*Directions for this task*: Return, exactly and in full, the lines of the records below starting at the one with "hørt om timer!!" and ending at the one with "om billige løsninger", and no other lines.
BEGIN
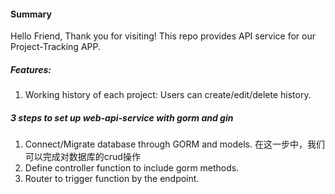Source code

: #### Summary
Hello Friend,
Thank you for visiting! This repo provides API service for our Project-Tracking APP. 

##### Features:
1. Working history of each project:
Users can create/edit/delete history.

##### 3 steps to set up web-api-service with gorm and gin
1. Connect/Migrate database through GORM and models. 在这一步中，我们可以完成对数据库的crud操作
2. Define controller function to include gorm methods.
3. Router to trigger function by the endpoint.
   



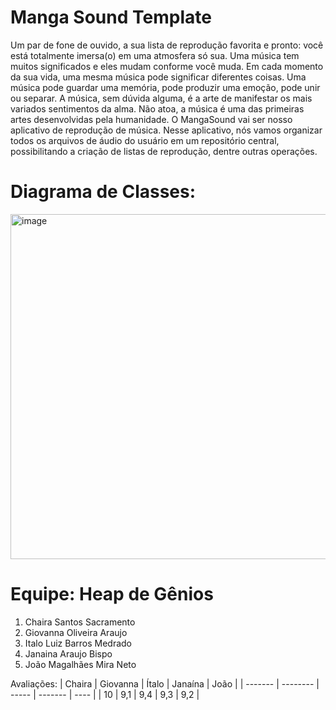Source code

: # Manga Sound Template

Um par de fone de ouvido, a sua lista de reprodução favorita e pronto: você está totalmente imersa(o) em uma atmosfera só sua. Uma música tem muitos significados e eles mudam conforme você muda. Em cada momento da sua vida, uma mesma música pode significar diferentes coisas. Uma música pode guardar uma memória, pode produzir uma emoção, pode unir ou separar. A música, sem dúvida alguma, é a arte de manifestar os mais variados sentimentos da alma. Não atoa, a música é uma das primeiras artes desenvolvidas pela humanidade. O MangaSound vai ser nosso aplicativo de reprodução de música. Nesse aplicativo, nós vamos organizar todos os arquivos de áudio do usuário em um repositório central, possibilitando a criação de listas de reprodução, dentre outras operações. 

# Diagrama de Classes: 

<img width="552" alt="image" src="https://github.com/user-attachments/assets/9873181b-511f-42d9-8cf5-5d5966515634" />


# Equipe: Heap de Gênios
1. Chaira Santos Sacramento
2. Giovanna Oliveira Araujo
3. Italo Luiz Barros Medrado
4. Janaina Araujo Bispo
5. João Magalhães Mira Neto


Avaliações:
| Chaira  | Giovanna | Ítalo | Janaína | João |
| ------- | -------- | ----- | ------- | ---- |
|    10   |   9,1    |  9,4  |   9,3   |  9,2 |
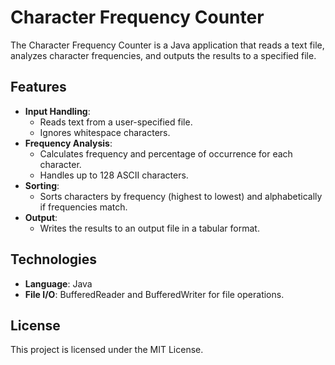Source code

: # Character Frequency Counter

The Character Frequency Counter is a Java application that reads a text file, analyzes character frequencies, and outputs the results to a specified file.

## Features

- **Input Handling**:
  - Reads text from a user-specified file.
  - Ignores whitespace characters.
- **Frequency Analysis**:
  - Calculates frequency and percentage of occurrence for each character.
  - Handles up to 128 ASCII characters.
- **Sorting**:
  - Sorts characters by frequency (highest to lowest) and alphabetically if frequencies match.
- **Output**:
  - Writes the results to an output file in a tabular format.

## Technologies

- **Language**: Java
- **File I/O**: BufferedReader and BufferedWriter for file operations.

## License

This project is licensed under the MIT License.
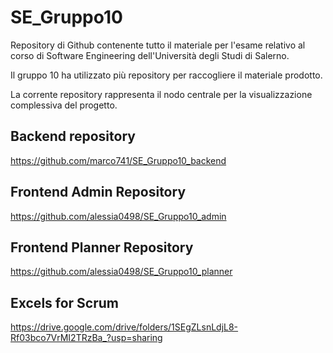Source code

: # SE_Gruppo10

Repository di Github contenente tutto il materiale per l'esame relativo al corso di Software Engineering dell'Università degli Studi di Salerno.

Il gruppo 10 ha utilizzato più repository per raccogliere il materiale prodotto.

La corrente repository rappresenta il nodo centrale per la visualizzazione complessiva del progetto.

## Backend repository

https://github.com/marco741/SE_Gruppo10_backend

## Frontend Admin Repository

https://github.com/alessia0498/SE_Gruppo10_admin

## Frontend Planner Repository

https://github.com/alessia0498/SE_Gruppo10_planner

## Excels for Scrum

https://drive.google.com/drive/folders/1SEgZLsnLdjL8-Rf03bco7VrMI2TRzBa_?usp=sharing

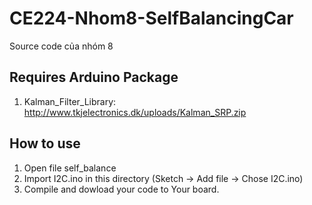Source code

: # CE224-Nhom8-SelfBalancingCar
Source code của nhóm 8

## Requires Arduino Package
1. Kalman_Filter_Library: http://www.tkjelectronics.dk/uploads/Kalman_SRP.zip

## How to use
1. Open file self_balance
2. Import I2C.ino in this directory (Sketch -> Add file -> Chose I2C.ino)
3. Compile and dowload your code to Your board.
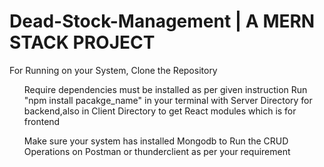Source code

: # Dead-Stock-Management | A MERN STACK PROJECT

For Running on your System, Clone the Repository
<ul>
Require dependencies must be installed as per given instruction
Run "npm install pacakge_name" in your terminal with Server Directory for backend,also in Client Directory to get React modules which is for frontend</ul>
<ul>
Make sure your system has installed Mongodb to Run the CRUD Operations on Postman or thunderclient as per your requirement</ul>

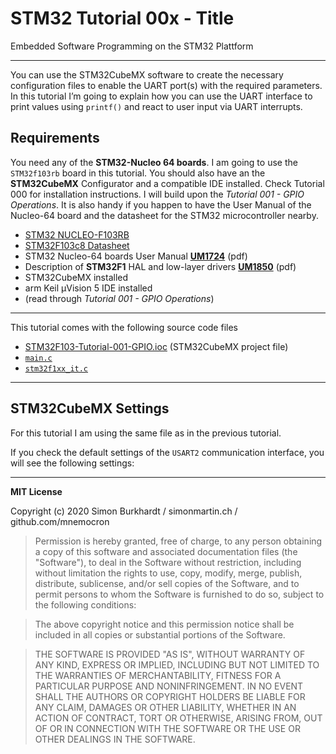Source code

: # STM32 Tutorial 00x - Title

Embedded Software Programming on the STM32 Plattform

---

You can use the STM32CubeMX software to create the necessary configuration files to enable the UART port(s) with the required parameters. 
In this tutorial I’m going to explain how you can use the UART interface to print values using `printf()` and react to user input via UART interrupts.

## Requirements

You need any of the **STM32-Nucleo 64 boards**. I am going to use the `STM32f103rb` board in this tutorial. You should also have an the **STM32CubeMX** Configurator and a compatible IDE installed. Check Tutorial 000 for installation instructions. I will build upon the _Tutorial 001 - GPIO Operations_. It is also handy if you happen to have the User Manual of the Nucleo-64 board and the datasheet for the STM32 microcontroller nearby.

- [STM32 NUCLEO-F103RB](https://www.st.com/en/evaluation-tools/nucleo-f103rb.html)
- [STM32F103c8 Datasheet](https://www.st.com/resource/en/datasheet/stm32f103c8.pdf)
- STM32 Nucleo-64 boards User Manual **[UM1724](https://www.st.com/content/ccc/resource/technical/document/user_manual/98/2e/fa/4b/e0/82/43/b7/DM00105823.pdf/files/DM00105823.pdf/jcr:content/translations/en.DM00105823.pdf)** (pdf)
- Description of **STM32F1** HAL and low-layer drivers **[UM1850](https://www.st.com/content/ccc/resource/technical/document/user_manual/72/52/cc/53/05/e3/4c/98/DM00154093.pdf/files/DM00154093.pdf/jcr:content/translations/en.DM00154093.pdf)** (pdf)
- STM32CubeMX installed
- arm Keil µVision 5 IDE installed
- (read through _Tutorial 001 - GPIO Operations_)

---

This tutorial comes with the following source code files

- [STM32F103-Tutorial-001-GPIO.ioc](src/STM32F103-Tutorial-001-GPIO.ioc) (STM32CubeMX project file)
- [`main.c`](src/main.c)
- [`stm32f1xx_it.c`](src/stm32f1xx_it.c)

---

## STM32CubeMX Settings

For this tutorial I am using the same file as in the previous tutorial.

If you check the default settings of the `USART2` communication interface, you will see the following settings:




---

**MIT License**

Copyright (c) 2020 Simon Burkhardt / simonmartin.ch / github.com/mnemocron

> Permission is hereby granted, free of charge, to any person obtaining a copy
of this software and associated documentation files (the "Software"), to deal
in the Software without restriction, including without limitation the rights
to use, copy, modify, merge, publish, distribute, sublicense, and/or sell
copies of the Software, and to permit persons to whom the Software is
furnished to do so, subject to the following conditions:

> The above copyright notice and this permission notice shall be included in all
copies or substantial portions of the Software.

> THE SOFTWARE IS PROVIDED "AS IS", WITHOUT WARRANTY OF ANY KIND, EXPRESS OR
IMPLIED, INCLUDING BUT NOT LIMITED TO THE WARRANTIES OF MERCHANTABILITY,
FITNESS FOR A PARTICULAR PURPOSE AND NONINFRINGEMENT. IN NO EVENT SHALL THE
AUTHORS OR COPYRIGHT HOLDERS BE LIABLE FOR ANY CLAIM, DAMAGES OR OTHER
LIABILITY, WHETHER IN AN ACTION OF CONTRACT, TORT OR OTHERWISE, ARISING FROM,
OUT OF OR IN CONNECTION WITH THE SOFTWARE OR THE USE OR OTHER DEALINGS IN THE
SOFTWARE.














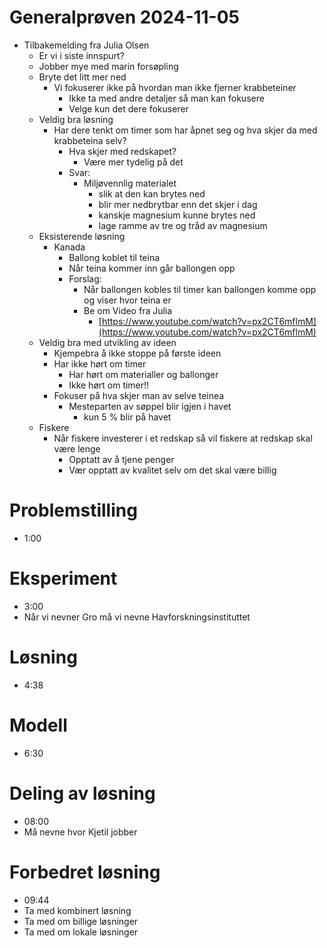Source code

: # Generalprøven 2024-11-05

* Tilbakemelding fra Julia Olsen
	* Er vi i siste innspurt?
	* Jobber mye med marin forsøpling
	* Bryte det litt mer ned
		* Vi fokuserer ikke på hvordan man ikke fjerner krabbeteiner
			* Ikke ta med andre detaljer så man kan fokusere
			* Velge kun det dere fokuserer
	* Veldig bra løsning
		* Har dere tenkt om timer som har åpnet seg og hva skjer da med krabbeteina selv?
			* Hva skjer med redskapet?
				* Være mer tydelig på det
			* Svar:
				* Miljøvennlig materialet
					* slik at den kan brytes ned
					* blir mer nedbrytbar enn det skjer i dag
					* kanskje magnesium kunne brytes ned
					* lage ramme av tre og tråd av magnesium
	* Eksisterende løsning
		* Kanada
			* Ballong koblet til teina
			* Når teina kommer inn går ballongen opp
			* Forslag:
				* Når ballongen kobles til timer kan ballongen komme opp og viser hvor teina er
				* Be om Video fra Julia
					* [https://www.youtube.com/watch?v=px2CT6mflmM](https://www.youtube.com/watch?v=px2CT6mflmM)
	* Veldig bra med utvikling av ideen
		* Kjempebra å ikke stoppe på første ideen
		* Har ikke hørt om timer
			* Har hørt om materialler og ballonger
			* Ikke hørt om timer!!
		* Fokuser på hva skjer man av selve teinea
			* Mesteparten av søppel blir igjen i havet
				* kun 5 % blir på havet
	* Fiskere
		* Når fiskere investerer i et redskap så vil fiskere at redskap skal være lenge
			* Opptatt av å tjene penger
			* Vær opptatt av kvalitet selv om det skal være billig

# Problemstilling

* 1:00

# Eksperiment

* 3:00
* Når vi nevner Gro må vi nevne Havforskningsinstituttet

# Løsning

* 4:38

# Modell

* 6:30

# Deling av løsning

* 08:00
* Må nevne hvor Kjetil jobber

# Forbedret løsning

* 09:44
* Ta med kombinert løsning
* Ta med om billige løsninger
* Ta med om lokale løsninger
END
*Answer to this task*:
			* Ikke hørt om timer!!
		* Fokuser på hva skjer man av selve teinea
			* Mesteparten av søppel blir igjen i havet
				* kun 5 % blir på havet
	* Fiskere
		* Når fiskere investerer i et redskap så vil fiskere at redskap skal være lenge
			* Opptatt av å tjene penger
			* Vær opptatt av kvalitet selv om det skal være billig

# Problemstilling

* 1:00

# Eksperiment

* 3:00
* Når vi nevner Gro må vi nevne Havforskningsinstituttet

# Løsning

* 4:38

# Modell

* 6:30

# Deling av løsning

* 08:00
* Må nevne hvor Kjetil jobber

# Forbedret løsning

* 09:44
* Ta med kombinert løsning
* Ta med om billige løsninger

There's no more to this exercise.